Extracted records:
◇ ◇ ◇ ◇ ◇ ◇ ◇

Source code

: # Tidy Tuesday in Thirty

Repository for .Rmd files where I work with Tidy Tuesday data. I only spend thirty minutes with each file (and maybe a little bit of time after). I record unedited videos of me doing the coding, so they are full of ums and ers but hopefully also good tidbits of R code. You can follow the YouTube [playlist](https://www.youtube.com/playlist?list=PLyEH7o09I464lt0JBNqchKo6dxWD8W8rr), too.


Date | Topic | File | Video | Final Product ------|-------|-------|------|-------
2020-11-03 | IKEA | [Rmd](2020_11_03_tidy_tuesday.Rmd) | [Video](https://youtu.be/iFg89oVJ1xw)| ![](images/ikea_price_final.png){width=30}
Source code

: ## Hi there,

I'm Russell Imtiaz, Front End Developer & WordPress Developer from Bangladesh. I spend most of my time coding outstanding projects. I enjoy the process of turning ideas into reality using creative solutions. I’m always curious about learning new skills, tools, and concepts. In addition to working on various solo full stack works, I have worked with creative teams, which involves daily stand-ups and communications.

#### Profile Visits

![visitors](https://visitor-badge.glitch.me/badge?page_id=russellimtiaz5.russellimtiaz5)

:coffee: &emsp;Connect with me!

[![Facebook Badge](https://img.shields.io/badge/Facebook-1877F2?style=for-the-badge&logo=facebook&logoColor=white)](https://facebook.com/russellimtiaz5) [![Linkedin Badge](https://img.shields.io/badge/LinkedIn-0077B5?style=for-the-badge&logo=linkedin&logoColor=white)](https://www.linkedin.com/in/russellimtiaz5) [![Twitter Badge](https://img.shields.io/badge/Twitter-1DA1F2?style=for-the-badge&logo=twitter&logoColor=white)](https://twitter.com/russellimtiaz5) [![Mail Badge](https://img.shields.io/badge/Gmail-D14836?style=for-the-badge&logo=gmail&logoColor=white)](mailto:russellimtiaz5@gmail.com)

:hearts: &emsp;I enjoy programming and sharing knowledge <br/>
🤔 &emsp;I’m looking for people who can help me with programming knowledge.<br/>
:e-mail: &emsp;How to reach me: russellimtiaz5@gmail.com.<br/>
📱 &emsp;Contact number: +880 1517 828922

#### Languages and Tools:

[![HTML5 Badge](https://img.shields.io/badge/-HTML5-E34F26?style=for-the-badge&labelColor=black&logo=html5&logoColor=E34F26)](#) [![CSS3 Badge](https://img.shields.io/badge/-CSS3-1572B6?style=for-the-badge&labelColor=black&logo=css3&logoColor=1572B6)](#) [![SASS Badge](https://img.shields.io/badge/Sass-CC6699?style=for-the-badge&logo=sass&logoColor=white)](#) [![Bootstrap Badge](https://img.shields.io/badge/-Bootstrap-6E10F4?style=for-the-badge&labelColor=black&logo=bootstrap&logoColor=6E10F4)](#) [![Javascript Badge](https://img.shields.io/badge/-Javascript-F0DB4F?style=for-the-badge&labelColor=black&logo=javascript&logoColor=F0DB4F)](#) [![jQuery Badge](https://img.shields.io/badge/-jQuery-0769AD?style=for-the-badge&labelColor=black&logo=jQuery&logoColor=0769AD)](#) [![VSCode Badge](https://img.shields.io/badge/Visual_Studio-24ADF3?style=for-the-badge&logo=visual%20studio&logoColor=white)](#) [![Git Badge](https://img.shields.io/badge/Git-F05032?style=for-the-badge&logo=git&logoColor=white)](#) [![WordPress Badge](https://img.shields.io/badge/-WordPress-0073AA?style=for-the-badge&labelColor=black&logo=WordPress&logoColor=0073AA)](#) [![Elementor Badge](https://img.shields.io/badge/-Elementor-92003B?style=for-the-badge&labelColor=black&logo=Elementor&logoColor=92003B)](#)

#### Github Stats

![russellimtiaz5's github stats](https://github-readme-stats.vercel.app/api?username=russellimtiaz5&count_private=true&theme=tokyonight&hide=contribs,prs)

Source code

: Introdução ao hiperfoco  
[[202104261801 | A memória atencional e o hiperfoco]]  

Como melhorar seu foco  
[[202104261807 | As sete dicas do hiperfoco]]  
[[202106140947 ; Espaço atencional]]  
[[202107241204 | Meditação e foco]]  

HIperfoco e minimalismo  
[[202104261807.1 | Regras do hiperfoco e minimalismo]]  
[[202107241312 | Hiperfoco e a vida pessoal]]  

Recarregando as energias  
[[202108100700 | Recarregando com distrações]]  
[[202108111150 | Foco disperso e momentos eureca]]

◇ ◇ ◇ ◇ ◇ ◇ ◇

→ **Task brief**
Exact reproduction is required: output the lines from the start of the entries above through the line with "reach me: russellimtiaz5@gmail.com.<br/>".

→ **Answer section**
Source code

: # Tidy Tuesday in Thirty

Repository for .Rmd files where I work with Tidy Tuesday data. I only spend thirty minutes with each file (and maybe a little bit of time after). I record unedited videos of me doing the coding, so they are full of ums and ers but hopefully also good tidbits of R code. You can follow the YouTube [playlist](https://www.youtube.com/playlist?list=PLyEH7o09I464lt0JBNqchKo6dxWD8W8rr), too.


Date | Topic | File | Video | Final Product ------|-------|-------|------|-------
2020-11-03 | IKEA | [Rmd](2020_11_03_tidy_tuesday.Rmd) | [Video](https://youtu.be/iFg89oVJ1xw)| ![](images/ikea_price_final.png){width=30}
Source code

: ## Hi there,

I'm Russell Imtiaz, Front End Developer & WordPress Developer from Bangladesh. I spend most of my time coding outstanding projects. I enjoy the process of turning ideas into reality using creative solutions. I’m always curious about learning new skills, tools, and concepts. In addition to working on various solo full stack works, I have worked with creative teams, which involves daily stand-ups and communications.

#### Profile Visits

![visitors](https://visitor-badge.glitch.me/badge?page_id=russellimtiaz5.russellimtiaz5)

:coffee: &emsp;Connect with me!

[![Facebook Badge](https://img.shields.io/badge/Facebook-1877F2?style=for-the-badge&logo=facebook&logoColor=white)](https://facebook.com/russellimtiaz5) [![Linkedin Badge](https://img.shields.io/badge/LinkedIn-0077B5?style=for-the-badge&logo=linkedin&logoColor=white)](https://www.linkedin.com/in/russellimtiaz5) [![Twitter Badge](https://img.shields.io/badge/Twitter-1DA1F2?style=for-the-badge&logo=twitter&logoColor=white)](https://twitter.com/russellimtiaz5) [![Mail Badge](https://img.shields.io/badge/Gmail-D14836?style=for-the-badge&logo=gmail&logoColor=white)](mailto:russellimtiaz5@gmail.com)

:hearts: &emsp;I enjoy programming and sharing knowledge <br/>
🤔 &emsp;I’m looking for people who can help me with programming knowledge.<br/>
:e-mail: &emsp;How to reach me: russellimtiaz5@gmail.com.<br/>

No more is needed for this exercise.